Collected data
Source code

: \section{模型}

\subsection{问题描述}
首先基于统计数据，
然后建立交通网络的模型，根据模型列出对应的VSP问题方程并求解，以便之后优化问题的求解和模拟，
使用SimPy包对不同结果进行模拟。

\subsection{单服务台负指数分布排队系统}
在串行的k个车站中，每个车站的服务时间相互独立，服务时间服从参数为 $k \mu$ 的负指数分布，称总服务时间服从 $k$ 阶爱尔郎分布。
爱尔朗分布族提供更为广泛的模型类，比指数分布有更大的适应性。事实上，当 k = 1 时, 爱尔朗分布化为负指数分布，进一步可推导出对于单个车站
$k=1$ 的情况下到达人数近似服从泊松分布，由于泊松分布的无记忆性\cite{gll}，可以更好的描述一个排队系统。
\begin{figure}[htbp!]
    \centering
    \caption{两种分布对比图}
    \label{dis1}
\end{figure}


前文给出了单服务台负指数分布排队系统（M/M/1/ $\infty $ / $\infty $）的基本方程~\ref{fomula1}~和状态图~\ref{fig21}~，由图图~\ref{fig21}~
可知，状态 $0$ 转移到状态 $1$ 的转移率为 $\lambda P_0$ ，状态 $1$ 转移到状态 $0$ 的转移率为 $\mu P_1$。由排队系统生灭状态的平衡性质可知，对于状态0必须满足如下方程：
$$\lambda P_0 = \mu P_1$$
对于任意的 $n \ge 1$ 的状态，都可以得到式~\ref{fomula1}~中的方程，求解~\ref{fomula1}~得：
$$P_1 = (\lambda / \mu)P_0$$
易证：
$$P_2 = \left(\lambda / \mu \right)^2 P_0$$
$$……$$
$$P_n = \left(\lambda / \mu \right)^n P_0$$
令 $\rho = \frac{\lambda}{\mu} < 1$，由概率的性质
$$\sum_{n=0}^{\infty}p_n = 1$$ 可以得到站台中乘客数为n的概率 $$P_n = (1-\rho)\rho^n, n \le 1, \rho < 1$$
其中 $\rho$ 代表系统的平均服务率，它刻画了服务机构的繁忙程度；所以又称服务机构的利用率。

• [Your assignment]:
Each line above where the word "lambda" occurs should be copied out.

• [Solution for this problem]:
可知，状态 $0$ 转移到状态 $1$ 的转移率为 $\lambda P_0$ ，状态 $1$ 转移到状态 $0$ 的转移率为 $\mu P_1$。由排队系统生灭状态的平衡性质可知，对于状态0必须满足如下方程：
$$\lambda P_0 = \mu P_1$$
$$P_1 = (\lambda / \mu)P_0$$
$$P_2 = \left(\lambda / \mu \right)^2 P_0$$
$$P_n = \left(\lambda / \mu \right)^n P_0$$
令 $\rho = \frac{\lambda}{\mu} < 1$，由概率的性质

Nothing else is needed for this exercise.